Stored entries —
********************
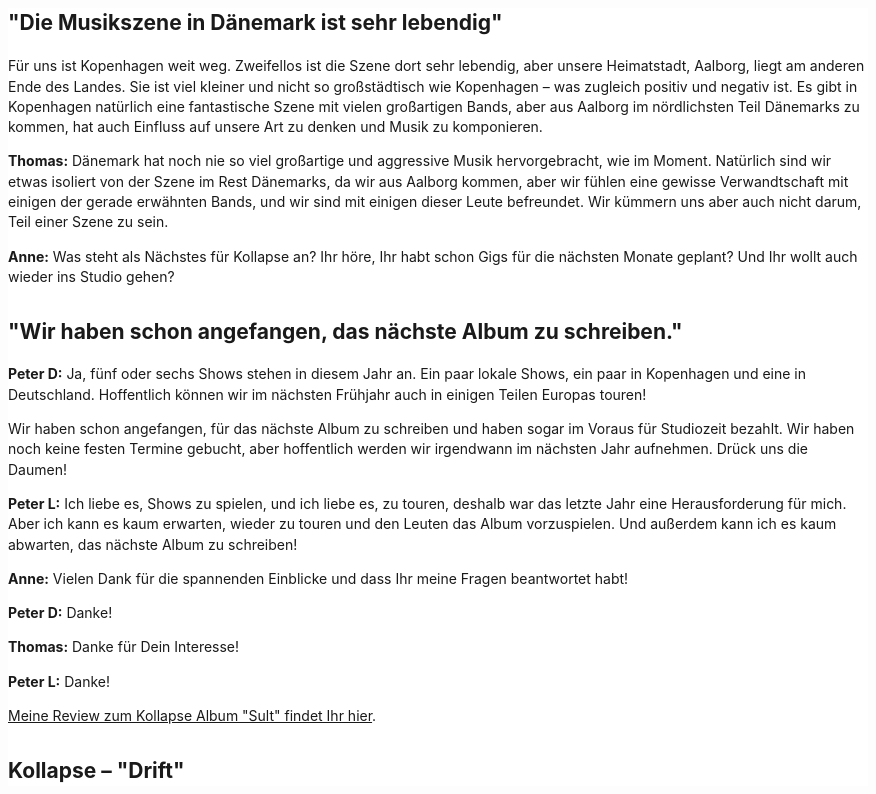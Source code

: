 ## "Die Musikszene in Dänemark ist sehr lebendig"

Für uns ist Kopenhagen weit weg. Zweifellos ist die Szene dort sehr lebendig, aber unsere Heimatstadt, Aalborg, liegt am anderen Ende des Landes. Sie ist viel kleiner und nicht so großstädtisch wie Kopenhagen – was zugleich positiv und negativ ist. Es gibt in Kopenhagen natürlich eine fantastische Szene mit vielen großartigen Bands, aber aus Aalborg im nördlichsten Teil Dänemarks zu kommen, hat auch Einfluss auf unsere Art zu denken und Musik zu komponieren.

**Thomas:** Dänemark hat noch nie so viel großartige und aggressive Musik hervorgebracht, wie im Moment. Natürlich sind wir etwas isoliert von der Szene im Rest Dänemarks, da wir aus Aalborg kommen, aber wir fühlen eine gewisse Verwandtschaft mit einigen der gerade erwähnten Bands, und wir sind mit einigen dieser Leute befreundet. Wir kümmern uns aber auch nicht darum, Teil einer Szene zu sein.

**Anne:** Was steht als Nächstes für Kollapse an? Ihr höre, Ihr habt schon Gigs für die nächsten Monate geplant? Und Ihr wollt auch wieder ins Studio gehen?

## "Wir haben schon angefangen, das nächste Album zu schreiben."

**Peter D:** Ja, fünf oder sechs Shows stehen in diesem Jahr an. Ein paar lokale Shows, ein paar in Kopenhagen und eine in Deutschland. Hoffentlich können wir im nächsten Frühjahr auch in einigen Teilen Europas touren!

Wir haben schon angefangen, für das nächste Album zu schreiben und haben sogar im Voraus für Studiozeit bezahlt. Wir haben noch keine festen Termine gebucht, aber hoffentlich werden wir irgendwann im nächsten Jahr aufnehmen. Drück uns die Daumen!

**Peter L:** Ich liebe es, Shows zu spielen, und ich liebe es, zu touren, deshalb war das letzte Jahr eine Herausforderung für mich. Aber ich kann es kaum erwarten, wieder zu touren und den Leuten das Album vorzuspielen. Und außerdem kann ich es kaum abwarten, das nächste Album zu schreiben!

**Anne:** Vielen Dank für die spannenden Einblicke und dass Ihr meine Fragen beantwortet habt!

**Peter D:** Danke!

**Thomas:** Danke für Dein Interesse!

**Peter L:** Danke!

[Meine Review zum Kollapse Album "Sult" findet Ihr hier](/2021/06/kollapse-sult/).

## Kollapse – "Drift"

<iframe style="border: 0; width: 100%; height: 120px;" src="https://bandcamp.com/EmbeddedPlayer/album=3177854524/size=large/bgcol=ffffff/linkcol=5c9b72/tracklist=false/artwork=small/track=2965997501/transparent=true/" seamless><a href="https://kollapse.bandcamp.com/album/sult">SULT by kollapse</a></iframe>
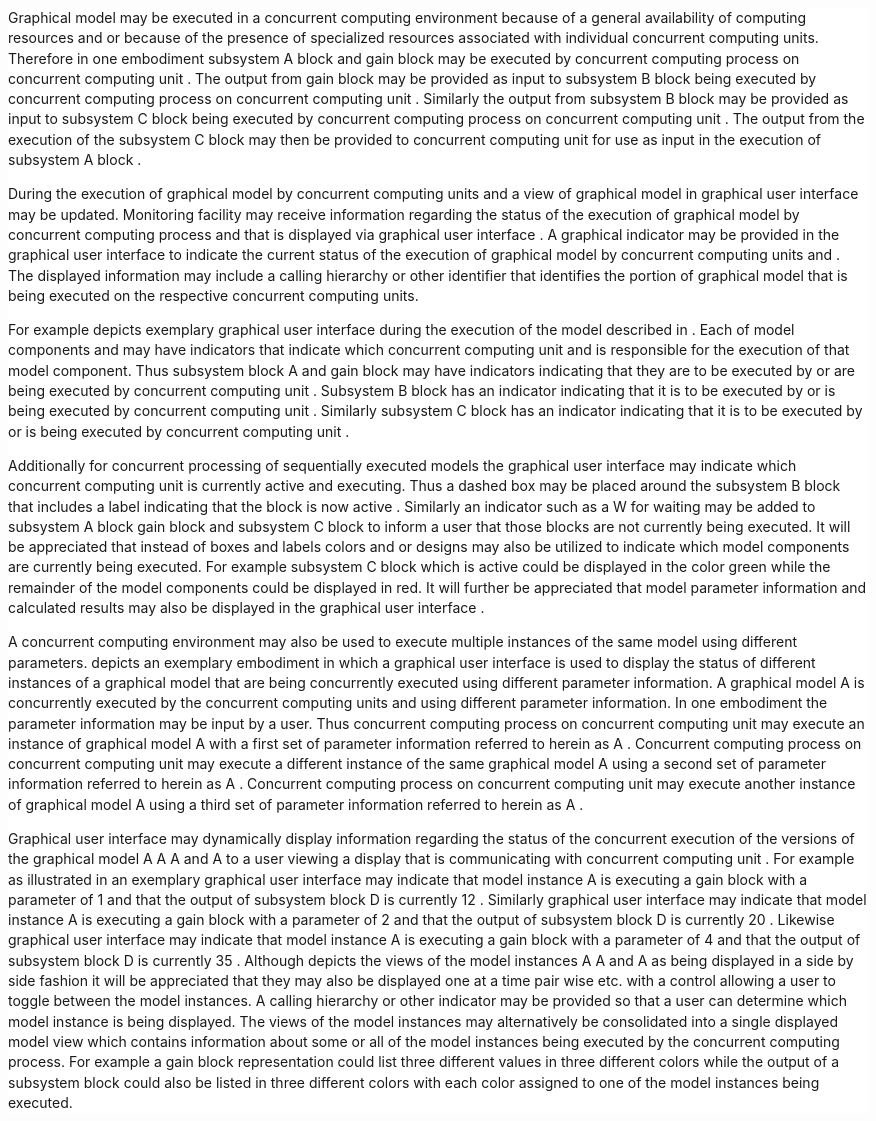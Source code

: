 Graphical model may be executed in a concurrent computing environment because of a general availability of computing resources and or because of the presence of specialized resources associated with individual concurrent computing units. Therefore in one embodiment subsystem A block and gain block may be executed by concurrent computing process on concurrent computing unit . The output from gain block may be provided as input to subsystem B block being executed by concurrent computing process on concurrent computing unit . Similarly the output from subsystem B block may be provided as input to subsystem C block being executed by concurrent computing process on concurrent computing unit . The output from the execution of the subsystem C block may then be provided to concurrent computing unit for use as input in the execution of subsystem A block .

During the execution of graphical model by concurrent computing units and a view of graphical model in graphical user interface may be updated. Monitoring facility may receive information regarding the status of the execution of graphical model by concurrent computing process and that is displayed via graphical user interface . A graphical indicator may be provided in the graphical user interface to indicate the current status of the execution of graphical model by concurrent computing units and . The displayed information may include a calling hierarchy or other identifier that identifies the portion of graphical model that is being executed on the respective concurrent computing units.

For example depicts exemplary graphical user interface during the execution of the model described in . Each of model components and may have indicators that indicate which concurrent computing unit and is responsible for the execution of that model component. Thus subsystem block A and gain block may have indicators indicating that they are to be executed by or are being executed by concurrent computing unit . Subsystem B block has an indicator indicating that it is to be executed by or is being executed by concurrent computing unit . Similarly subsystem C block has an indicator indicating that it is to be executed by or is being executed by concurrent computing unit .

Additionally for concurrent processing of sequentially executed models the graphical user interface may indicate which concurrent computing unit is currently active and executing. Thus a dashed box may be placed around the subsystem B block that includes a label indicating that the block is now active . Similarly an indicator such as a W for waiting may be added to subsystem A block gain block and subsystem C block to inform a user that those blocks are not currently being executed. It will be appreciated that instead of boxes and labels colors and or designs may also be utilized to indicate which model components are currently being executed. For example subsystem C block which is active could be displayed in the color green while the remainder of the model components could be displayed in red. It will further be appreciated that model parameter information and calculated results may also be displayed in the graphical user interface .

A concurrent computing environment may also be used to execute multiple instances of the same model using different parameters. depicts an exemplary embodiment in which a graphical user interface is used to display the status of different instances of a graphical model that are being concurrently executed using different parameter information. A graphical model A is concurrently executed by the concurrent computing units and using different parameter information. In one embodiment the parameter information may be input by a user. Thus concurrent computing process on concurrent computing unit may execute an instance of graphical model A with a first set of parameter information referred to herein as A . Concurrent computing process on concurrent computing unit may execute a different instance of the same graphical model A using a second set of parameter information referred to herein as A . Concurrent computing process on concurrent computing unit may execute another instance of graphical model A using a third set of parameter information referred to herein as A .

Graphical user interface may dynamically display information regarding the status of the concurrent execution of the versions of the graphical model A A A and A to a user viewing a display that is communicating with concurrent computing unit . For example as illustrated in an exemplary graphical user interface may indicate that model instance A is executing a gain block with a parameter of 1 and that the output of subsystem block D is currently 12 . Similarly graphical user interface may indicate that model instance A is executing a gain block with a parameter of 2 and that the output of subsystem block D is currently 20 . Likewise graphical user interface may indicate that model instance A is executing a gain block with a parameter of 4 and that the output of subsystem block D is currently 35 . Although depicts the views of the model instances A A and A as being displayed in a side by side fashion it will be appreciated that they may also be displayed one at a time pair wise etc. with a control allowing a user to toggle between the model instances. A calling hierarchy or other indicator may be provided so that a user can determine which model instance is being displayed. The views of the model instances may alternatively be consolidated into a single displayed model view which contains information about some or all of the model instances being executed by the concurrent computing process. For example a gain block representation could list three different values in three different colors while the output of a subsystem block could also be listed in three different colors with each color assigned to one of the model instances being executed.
********************
Task requirements — Among the records above, only the lines between the line holding "subsystem A block ." and the line holding "During the execution of graphical", inclusive, are to be output, exactly as written.

Exercise result —
: Graphical model may be executed in a concurrent computing environment because of a general availability of computing resources and or because of the presence of specialized resources associated with individual concurrent computing units. Therefore in one embodiment subsystem A block and gain block may be executed by concurrent computing process on concurrent computing unit . The output from gain block may be provided as input to subsystem B block being executed by concurrent computing process on concurrent computing unit . Similarly the output from subsystem B block may be provided as input to subsystem C block being executed by concurrent computing process on concurrent computing unit . The output from the execution of the subsystem C block may then be provided to concurrent computing unit for use as input in the execution of subsystem A block .

During the execution of graphical model by concurrent computing units and a view of graphical model in graphical user interface may be updated. Monitoring facility may receive information regarding the status of the execution of graphical model by concurrent computing process and that is displayed via graphical user interface . A graphical indicator may be provided in the graphical user interface to indicate the current status of the execution of graphical model by concurrent computing units and . The displayed information may include a calling hierarchy or other identifier that identifies the portion of graphical model that is being executed on the respective concurrent computing units.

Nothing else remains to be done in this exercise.